One-cent sales tax proposal draws debate

Local News

CHELSEA, Ala. (WIAT) — There are plenty of projects that need attention at schools in Chelsea. As an example, the mayor pointed to a visitor’s restroom at the high school football stadium that has been out of order for years.

“There’s one elementary school in the city of Chelsea that the PTO has to raise the money to pay for the secretary at the front desk,” said Mayor Tony Picklesimer.

The mayor told CBS 42 that the city council created a task force to meet with school administrators. They went to the schools to ask the leader what they needed.

“They got a laundry list of items,” Picklesimer said.

“We just wanted the opportunity to do more,” he said. “We want the opportunity to fill more of these budget deficits. To put more money in the classrooms, keep the teachers from buying their own school supplies at the first of the year. Those sorts of things.
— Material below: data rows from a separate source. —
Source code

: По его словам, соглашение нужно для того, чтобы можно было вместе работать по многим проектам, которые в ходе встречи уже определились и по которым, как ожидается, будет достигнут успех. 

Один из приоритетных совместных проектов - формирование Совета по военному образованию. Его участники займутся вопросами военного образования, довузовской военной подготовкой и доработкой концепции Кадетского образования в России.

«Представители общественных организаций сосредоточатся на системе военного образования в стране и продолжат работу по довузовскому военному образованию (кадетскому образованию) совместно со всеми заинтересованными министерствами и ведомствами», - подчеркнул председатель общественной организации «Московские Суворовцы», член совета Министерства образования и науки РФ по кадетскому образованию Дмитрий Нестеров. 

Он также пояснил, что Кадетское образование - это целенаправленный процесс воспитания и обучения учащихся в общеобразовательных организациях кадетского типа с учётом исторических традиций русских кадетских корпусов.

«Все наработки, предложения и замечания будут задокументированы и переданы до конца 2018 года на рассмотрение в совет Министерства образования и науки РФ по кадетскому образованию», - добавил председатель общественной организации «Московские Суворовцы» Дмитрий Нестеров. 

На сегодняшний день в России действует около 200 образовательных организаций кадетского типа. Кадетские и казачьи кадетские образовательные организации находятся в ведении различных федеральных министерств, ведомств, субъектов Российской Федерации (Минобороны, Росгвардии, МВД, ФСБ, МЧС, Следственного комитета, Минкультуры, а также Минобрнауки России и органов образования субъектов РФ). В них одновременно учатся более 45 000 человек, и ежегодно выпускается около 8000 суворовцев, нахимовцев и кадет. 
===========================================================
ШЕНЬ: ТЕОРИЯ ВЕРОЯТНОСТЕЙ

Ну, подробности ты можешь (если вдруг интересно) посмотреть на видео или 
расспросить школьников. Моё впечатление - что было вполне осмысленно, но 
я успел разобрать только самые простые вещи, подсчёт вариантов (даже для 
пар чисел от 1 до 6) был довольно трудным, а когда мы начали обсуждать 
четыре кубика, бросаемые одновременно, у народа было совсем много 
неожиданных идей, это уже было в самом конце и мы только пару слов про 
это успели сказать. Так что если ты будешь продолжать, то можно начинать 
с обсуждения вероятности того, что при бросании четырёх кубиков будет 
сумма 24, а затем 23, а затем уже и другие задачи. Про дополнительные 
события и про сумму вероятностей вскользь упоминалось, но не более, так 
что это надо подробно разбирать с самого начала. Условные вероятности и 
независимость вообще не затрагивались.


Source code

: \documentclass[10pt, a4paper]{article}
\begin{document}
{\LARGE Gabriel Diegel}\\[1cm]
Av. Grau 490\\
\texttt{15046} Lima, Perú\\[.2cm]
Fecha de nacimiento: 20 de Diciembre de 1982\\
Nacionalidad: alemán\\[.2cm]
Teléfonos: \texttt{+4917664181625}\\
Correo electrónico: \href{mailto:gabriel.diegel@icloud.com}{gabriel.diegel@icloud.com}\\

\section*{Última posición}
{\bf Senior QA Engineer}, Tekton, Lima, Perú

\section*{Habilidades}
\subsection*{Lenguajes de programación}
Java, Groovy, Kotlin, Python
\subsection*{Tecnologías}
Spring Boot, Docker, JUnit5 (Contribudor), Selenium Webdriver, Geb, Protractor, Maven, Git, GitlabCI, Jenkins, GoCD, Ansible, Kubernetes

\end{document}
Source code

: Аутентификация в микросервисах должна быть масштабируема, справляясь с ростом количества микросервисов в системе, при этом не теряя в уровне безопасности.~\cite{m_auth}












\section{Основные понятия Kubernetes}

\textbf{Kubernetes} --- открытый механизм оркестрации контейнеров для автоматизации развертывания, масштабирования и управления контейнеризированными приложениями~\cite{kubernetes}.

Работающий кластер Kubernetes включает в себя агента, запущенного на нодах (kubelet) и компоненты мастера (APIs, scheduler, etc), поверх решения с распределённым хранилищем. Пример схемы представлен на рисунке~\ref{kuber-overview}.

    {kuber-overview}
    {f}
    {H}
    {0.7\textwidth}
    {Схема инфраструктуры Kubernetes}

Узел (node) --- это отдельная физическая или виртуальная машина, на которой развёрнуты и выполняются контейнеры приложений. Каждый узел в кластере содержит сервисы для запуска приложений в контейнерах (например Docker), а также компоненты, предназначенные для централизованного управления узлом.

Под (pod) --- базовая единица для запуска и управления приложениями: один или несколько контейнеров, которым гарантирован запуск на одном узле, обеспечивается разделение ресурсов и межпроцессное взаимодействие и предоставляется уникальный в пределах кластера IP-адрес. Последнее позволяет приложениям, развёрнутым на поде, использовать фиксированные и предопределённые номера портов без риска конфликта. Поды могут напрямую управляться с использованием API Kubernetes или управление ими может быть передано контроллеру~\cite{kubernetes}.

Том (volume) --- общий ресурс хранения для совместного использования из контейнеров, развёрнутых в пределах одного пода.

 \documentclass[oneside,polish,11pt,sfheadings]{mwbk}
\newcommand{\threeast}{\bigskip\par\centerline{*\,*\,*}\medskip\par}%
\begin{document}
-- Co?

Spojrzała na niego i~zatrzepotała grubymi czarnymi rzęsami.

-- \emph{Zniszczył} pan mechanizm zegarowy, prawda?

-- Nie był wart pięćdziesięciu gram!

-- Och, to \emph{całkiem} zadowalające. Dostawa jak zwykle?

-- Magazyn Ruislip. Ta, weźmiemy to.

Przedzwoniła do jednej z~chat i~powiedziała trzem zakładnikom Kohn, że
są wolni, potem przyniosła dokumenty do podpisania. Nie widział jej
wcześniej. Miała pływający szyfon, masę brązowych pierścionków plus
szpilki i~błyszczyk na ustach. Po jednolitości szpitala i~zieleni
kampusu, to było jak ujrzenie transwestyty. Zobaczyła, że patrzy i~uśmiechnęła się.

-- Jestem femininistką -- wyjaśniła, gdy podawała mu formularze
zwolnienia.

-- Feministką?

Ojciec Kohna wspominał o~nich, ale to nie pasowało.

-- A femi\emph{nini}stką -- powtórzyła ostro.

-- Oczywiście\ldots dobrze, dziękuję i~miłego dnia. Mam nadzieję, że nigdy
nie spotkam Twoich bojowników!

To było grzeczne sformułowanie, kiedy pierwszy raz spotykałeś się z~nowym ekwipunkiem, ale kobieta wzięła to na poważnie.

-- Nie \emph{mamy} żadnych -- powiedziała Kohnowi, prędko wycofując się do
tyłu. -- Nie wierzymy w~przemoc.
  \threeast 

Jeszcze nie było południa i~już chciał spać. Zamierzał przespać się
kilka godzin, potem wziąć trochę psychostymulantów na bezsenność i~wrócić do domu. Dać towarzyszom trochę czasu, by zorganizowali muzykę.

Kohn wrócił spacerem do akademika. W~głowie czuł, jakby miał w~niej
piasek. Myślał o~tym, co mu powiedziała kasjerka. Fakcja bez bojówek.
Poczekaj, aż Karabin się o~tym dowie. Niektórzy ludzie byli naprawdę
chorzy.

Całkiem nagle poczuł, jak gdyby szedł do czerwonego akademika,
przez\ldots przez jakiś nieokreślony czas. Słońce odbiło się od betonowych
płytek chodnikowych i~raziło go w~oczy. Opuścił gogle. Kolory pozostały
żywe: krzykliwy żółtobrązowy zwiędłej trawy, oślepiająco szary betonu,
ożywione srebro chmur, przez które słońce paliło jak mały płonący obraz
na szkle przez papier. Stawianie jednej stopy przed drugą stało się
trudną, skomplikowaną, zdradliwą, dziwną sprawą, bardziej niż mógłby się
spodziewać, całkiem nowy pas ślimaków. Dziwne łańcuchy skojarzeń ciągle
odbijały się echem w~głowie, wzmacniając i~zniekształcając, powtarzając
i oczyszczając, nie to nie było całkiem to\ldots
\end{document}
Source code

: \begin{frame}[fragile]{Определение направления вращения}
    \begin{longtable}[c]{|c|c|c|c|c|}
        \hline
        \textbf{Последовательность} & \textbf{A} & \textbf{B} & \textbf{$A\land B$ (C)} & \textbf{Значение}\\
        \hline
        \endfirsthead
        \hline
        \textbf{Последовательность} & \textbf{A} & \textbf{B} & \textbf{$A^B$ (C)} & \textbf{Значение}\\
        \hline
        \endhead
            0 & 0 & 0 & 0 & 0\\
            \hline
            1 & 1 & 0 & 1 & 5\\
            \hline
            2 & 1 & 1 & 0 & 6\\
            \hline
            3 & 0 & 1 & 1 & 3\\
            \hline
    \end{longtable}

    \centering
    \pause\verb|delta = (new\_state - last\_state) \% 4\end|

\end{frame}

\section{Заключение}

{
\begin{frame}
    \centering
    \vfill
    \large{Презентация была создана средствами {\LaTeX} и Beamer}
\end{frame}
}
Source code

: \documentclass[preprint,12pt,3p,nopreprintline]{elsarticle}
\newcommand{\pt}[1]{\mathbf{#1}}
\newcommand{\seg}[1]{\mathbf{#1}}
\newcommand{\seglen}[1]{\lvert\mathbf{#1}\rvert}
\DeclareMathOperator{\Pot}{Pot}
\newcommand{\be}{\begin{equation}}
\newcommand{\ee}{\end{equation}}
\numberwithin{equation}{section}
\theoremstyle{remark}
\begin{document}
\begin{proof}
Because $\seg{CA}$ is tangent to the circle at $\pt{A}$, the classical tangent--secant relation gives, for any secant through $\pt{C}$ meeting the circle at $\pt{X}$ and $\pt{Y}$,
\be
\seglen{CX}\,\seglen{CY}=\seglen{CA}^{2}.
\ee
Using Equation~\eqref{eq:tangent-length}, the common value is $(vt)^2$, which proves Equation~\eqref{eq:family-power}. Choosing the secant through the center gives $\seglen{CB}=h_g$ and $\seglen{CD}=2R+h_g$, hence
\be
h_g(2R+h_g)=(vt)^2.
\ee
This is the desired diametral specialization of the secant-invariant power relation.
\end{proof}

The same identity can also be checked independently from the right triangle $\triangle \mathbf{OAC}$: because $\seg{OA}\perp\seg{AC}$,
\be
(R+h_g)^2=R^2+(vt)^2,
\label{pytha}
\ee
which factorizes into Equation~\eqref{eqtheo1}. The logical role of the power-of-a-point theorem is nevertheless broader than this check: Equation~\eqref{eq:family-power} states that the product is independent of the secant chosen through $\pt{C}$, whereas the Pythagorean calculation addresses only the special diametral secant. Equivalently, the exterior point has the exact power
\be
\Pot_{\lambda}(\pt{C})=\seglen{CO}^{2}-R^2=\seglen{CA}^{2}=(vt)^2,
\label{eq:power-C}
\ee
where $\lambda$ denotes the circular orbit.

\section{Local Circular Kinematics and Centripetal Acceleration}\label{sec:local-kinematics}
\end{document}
We just don’t think that it’s got to be that way.”

As a result of their conversations and research, a one-cent sales tax was proposed at the last city council meeting. There will be a public hearing on July 16 at 6:00 pm. Mayor Picklesimer said they are eager for the public’s thoughts.

However, the public is already weighing in on the proposal online. There’s even been a charge.org petition to protest the one-cent sales tax proposal.

“My son has autism, non-verbal, he’s seven,” said parent, Alan Atchinson. His post about the proposal has garnered over 80 comments. “I see regularly the budget challenges that the schools face.”

Despite the issues that he has witnessed, Atchinson is not sold on the city’s possible solution. “I think that misses addressing longer-term issues,” he explained. “If there is a funding shortfall that Chelsea is getting from the county school system, then we need to take that up, not necessarily with a local tax increase, but may be looking to put some pressure on the county school board.”

Atchinson, like many of the commenters on social media, wonders what exactly what the “ancillary projects” are–that the funds will address.

“Surely that’s a type of support project,” he said, “and I assume that they will detail that a little more at the public hearing, but I think that would have been helpful to unveil the proposal to say: here at 5 or 6 projects we want to fund over the next year and a half or two years.”

However, CBS 42 also spoke with several parents who said, the impact on their bank account is worth the funds that could be generated from the tax, which the mayor said is 100% earmarked for local schools. “I think it would make a difference,” explained one woman who identified herself as a local teacher.

“It will make a positive impact for the students.”

Atchinson is also supportive of the administration. He’s hopeful they’ll respond to the petition and concerns of some Chelsea residents.

“I think that if you’ve got a revenue challenge, you want to try and meet that by growing your tax base,” he said. “I don’t think that raising taxes is the way to send that message to new businesses or industries that you may be wanting to recruit to the community.”